Category Archives: General

Scientia Potentia Est

If you want to know what’s going on bird-wise at Montrose, there’s no better resource than eBird. Migration is picking up and more people are reporting their sightings using this invaluable tool. Click the image below to be taken to the Montrose Point eBird hotspot.

Montrose Point eBird Hotspot

Lake Michigan is High!

Montrose Harbor

Montrose Harbor (click to see the larger version)

You may have heard or even noticed that the water level on Lake Michigan is very high this summer. According to NOAA, it’s at a 22 year high and near the all-time high. I took this photo at the mouth of Montrose Harbor in July 2020. The water is so high it’s spilling over the piers at the harbor mouth. In past years fishermen would be using these piers; the only creatures using the piers now are waterfowl and gulls.

Montrose Is Open Again (sort of)

On June 22 the city reopened the Chicago lakefront trails after being closed for 3 months. The lakefront trails are the paths in the lakefront parks for running, walking, and bike riding. The trails extend out to and through Montrose Point, so accessing the Point is possible, but only on foot or by bike (parking is not allowed at this time). Note that activities such as picnicking, going to the beach, playing sports, and gathering in groups are prohibited.

Gray Catbird

Gray Catbird in the catbird’s seat at Montrose Point (click to see the larger version)

I live about a mile from Montrose and I started walking there when the trails reopened. The park looks very different from when I last visited in late March – a lot greener, with many fewer people, and an even higher Lake Michigan. Breeding season is in full swing with lots of begging immature birds around. Monty and Rose, the pair of Piping Plovers that nested at Montrose in 2019, have returned and are raising a family again in the Dunes. As of this writing, they have 3 ping pong ball-sized downy young. The male Red-winged Blackbirds are in attack mode and sparing no one. The first southbound shorebirds are starting to appear, signaling the beginning of migration.
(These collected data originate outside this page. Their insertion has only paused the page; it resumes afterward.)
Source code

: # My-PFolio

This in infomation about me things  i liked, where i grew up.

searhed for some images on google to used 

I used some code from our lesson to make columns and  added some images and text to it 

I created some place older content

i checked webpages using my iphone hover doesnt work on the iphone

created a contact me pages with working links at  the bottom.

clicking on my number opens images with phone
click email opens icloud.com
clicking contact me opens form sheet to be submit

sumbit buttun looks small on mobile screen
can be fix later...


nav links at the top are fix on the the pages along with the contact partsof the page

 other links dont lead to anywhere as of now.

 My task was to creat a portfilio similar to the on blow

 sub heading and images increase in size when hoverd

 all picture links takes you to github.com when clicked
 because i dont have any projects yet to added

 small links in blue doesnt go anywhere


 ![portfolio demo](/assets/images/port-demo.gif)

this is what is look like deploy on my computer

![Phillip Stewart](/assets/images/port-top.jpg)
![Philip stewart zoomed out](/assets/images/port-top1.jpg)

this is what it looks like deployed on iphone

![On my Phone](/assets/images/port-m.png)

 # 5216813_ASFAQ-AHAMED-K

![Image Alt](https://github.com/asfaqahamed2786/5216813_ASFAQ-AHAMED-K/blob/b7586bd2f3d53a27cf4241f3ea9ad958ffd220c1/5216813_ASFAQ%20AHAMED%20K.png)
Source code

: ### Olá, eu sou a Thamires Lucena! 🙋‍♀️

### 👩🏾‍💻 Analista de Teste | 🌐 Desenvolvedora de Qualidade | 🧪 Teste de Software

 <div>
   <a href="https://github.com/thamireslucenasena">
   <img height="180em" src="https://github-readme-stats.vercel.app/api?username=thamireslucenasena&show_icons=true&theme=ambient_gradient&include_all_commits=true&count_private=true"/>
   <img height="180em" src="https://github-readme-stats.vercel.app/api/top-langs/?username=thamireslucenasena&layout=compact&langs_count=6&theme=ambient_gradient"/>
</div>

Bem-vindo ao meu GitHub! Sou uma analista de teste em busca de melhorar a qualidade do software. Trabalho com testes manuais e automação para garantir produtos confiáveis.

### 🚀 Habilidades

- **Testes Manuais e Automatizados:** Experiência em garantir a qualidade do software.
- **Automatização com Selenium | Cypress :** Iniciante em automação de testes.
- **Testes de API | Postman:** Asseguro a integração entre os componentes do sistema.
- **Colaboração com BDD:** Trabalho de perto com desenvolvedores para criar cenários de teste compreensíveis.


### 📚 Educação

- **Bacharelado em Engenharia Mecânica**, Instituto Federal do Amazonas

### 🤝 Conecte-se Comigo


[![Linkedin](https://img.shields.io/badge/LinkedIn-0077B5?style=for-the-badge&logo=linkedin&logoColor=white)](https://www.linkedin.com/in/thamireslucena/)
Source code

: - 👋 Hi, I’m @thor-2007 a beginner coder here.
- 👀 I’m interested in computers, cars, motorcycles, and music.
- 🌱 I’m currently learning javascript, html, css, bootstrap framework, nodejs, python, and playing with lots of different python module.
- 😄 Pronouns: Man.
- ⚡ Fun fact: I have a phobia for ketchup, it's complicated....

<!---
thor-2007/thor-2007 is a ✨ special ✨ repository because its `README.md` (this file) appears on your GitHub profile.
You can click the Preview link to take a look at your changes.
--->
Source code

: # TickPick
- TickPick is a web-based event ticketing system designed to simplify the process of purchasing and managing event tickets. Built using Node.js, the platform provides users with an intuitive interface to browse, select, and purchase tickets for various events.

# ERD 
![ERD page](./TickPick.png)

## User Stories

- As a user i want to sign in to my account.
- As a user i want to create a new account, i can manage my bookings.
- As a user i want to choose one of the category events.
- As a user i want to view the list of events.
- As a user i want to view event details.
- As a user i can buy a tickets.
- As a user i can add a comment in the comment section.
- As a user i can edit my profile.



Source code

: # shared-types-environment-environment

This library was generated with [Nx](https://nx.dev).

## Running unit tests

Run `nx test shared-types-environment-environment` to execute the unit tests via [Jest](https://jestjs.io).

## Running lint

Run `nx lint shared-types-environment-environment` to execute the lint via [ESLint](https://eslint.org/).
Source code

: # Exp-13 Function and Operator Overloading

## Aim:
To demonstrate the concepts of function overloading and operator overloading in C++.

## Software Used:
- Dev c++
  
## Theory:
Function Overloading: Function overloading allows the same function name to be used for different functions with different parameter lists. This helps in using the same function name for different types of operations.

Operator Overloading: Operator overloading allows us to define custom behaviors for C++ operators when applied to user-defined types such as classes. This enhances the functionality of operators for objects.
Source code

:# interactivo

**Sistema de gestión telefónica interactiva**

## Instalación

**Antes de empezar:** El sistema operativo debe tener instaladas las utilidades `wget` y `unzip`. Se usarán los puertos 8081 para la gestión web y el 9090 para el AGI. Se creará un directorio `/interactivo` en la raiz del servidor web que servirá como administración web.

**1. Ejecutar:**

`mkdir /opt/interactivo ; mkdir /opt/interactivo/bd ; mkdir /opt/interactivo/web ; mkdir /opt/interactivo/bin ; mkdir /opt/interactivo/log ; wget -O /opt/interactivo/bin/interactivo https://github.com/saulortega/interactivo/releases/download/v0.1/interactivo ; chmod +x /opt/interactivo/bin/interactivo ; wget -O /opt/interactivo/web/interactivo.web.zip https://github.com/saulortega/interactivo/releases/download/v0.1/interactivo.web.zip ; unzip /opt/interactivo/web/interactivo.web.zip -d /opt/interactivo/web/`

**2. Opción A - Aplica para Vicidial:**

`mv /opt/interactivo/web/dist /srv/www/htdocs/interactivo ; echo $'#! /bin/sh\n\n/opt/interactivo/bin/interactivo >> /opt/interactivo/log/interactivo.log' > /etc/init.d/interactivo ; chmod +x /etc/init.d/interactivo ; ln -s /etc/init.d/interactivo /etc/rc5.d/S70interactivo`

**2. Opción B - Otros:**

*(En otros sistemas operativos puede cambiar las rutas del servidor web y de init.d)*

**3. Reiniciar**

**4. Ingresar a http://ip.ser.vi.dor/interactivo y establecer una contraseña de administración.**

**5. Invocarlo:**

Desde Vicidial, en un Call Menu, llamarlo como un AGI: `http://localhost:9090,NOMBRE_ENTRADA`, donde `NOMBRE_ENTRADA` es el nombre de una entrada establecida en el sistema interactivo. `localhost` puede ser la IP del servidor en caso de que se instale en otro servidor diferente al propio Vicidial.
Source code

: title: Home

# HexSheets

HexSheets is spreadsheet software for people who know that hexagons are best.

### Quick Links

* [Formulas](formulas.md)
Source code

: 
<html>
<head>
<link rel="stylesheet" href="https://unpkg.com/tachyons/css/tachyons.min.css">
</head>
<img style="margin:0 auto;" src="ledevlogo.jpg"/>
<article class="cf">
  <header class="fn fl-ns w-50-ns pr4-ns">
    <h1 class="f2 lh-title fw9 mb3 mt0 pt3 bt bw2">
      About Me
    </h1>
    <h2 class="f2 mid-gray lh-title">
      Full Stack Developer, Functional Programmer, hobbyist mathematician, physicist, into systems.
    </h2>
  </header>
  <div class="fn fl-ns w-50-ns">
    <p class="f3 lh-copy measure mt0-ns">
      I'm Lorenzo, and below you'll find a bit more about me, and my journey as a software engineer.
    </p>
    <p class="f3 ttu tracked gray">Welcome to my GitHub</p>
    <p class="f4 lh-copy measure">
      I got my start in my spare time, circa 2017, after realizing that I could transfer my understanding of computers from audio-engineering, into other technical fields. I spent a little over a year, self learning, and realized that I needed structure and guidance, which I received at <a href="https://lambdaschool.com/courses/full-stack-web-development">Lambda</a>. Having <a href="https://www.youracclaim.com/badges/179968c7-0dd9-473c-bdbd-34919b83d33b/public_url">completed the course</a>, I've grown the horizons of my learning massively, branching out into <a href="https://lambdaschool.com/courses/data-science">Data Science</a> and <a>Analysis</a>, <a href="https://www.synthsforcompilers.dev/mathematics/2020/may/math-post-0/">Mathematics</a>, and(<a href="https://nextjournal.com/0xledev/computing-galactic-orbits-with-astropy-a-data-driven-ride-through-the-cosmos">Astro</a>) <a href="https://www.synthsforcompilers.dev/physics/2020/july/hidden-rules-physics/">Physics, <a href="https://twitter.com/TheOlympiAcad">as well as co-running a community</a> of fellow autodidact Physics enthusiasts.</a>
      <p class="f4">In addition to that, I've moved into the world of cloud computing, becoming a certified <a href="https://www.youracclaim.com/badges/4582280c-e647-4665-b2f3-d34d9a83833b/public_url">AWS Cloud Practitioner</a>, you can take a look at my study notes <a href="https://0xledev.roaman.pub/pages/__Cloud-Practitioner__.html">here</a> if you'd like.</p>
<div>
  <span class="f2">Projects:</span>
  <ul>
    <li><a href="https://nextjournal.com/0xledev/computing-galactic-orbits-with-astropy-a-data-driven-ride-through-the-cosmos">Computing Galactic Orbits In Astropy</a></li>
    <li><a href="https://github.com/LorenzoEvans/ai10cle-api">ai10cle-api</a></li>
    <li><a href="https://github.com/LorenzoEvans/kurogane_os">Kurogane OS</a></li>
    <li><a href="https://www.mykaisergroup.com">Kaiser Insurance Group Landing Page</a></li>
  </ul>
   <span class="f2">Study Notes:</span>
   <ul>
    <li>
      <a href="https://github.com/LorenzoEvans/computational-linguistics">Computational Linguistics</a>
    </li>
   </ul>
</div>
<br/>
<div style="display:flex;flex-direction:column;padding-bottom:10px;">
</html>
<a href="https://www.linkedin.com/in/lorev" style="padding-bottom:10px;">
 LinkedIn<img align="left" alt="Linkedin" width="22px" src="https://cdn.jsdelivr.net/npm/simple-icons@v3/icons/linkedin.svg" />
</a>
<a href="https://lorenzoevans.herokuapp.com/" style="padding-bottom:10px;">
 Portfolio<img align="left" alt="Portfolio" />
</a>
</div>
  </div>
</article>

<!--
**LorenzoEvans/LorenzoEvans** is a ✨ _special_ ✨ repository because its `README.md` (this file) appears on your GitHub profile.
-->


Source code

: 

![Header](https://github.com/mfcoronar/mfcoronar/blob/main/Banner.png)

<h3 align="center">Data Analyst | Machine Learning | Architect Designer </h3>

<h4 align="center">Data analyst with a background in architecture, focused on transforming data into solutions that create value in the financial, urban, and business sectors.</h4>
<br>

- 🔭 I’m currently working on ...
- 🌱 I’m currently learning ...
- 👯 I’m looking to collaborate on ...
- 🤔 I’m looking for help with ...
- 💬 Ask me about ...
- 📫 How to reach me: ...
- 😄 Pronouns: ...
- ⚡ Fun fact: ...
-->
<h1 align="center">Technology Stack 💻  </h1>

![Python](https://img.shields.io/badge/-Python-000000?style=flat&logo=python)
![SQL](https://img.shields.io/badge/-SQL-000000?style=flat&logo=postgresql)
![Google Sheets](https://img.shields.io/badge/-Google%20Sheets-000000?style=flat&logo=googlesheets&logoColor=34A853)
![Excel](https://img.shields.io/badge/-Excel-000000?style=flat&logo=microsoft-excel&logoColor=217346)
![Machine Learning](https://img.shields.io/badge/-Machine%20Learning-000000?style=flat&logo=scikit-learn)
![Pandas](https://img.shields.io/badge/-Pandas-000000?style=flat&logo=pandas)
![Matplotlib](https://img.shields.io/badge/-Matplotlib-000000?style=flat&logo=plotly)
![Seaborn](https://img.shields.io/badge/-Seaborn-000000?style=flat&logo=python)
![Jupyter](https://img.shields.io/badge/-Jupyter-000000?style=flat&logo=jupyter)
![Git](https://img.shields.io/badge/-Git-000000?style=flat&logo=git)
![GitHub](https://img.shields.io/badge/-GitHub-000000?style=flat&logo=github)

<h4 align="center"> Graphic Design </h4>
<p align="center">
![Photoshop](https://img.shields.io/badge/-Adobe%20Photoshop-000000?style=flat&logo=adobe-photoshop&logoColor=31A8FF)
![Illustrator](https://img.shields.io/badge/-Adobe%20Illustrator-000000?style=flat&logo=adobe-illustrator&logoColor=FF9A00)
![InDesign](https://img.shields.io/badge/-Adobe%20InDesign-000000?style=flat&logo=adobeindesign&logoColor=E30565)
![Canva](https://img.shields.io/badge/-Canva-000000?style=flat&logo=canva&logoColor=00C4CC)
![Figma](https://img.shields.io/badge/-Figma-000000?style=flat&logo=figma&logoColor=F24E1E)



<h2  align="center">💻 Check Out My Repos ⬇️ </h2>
If you want to visit Montrose you’ll have to walk in until the park fully reopens. I don’t know when this will be. People have been parking west of Lake Shore Drive and walking in, not very convenient but the only option available now. I’ve included a link to one of my eBird lists from a recent visit, URL below. Also, check the Montrose Point eBird Hotspot to find out what’s being seen there.

eBird Checklist
June 29, 2020

Montrose Closed, March 26, 2020

Police closing Montrose Point

Sign of the times. Police closing Montrose Point. Photo courtesy of Ben Sanders (click to see the larger version)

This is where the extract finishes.